Morar en el instante es morar en la Vacuidad. El ser propio, que llamamos YO, está vacío; como también está penetrado de vacío el mundo exterior, que llamamos mundo objetivo. La liberación real alcanza su cenit cuando el ser humano llega a caer en la cuenta de la vacuidad que traspasa el universo, exterior e interior. Eso es la iluminación. Esa realización es la que nos libera del sufrimiento, de la angustia, problema básico de la existencia. La raíz de la paz verdadera se fundamenta en esa experiencia, en esa conciencia de que todo es Vacío y es la única manera de trascender la vida y la muerte hacia una expansión ilimitada. Es preciso saber escuchar la profundidad sonora del Vacío, para, pasado un tiempo, llegar a constatar que en ese abismo no existe la nada sino la totalidad, la totalidad sin centro, sin norte o sur; la totalidad ilimitada y sin puntos cardinales; la totalidad que nada tiene que ver con lo conocido ni con lo poseído.
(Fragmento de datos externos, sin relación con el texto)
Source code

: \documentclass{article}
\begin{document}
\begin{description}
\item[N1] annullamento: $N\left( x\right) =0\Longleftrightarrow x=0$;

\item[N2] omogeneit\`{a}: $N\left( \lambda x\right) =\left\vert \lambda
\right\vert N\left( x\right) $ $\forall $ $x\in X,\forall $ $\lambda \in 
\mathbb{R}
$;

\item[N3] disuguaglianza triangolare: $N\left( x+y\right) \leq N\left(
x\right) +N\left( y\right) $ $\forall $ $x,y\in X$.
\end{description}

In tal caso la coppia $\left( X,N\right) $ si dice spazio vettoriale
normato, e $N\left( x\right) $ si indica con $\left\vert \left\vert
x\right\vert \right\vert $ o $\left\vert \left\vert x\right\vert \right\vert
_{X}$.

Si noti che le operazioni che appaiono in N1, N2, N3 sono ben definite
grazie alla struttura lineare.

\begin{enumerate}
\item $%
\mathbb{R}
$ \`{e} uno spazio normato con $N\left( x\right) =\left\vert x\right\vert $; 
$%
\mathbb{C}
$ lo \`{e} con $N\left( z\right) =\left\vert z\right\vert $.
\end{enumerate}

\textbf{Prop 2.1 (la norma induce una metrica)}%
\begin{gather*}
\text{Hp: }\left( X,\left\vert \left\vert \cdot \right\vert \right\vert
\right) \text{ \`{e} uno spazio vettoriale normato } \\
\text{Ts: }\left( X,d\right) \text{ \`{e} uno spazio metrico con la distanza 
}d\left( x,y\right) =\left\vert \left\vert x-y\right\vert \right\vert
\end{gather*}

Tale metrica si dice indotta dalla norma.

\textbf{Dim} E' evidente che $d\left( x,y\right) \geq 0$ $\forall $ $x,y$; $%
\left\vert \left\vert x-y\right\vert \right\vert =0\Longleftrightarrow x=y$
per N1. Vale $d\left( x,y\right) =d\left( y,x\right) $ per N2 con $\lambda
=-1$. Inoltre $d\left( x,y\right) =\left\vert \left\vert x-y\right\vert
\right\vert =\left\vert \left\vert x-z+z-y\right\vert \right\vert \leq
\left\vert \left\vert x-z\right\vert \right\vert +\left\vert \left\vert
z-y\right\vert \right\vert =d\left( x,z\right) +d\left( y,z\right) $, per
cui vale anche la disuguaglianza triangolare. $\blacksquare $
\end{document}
La plenitud del Vacío. El esplendor de la nada.
La meditación nos brinda la oportunidad de vivenciar la nada, que es el Absoluto. Y lo único necesario es afinar la escucha, afinar los sentidos, afinar todo nuestro ser a fin de percatarnos de la plenitud liberadora que surge al despuntar del Ser.
La alegría que sigue a la liberación, no tiene igual; yo creo que la misma palabra alegría resulta corta. Mejor cambiarla por la palabra paz. ¡Qué difícil expresar por la palabra, por muy poética que fuere, esa inefable experiencia!
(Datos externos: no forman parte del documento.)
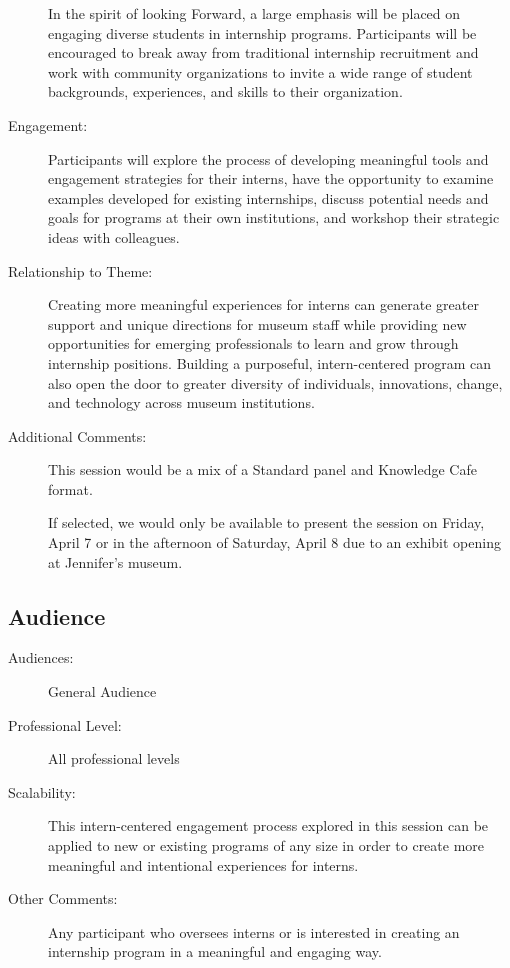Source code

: \documentclass{report}
\begin{document}
\begin{description}
In the spirit of looking Forward, a large emphasis will be placed on engaging diverse students in internship programs. Participants will be encouraged to break away from traditional internship recruitment and work with community organizations to invite a wide range of student backgrounds, experiences, and skills to their organization.
							    \item [Engagement:]Participants will explore the process of developing meaningful tools and engagement strategies for their interns, have the opportunity to examine examples developed for existing internships, discuss potential needs and goals for programs at their own institutions, and workshop their strategic ideas with colleagues.
							    \item [Relationship to Theme:]Creating more meaningful experiences for interns can generate greater support and unique directions for museum staff while providing new opportunities for emerging professionals to learn and grow through internship positions. Building a purposeful, intern-centered program can also open the door to greater diversity of individuals, innovations, change, and technology across museum institutions.
							    
                    \item [Additional Comments: ]This session would be a mix of a Standard panel and Knowledge Cafe format.

If selected, we would only be available to present the session on Friday, April 7 or in the afternoon of Saturday, April 8 due to an exhibit opening at Jennifer’s museum.

                \end{description}
              \subsection*{Audience}
                \begin{description}
                  \item [Audiences:]General Audience~
                  \item[Professional Level:]All professional levels~
                \item[Scalability:] This intern-centered engagement process explored in this session can be applied to new or existing programs of any size in order to create more meaningful and intentional experiences for interns.

							
              \item[Other Comments:] Any participant who oversees interns or is interested in creating an internship program in a meaningful and engaging way.
              \end{description}
\end{document}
La inmensa, la honda, paz que se desprende de la vivencia de que el Vacío traspasa cada objeto está más allá de toda descripción racional, y cuando uno es consciente de ese hecho cualquier problema pierde relevancia. Esa es la liberación del Zen. Esa es la comprensión de la Unidad: “…Las diez mil cosas se vuelven una…”.
Za-Zen es des-aparecer, paso a paso, en la quietud eterna del corazón del Ser; paso a paso, sin apenas dejar huella. Zen es latir en los propios latidos de esa secreta dádiva que, suave y quedamente, nos envuelve. Es caminar haciéndose uno con el paso: paso a paso, paso a paso, paso a paso… hasta desaparecer y hacernos transparentes sin darnos cuenta.
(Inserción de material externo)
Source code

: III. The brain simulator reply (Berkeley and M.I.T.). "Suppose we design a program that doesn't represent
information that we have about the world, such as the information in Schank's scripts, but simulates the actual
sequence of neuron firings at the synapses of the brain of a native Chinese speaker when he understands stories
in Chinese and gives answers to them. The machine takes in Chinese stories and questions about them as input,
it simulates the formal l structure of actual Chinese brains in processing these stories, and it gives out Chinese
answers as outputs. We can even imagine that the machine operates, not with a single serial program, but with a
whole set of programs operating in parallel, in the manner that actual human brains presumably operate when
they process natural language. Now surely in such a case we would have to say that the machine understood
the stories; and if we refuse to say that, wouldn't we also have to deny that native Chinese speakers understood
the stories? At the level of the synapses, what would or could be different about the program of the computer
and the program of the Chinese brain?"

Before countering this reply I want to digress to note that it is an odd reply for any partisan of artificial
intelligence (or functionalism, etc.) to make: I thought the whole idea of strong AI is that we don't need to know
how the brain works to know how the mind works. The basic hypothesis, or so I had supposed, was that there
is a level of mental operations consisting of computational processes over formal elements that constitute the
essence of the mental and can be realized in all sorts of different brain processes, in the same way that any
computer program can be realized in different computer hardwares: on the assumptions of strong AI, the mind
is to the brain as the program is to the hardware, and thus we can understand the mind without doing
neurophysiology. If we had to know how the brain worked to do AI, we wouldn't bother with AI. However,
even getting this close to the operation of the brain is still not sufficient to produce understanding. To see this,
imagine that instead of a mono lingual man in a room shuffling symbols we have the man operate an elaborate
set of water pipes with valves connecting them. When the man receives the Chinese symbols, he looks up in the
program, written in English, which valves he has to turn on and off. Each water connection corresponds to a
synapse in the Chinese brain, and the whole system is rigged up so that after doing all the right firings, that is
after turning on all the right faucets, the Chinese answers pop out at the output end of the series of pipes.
Todo lo que las palabras no alcanzan a decir, lo dice, vibrando, el viento; lo dice el murmullo del arroyo, lo dice la quietud de las piedras del camino. Todo lo que las palabras no alcanzan a decir, lo expresa, sin quererlo, el suave temblor de la amapola, lo clama el aire peinando las avenas y lo dice el incansable volar de los vencejos. Todo lo que las palabras no alcanzan a decir, lo afirma el corazón en sus latidos, lo confirma el vaivén de tu respiración. Todo lo que las palabras no alcanzan a decir, lo dice, sonando, el gong, cuando se expande, imparable, por el zendo.
Y de ese modo, el cuerpo, atravesado de silencio, diluido en las alas de su aliento, él mismo se ha hecho ausencia. Y se ha hecho soplo. Y se ha hecho viento; como un tilo en otoño al que sus propias hojas ya le pesan, y al que su propia desnudez ya le es ajena. Tan sólo permanece el frágil rumor del palpitar. El resto, el meditador incluido, ha perdido su volumen. Sólo queda eso: la meditación, sólo queda eso: el imparable y no causado respirar.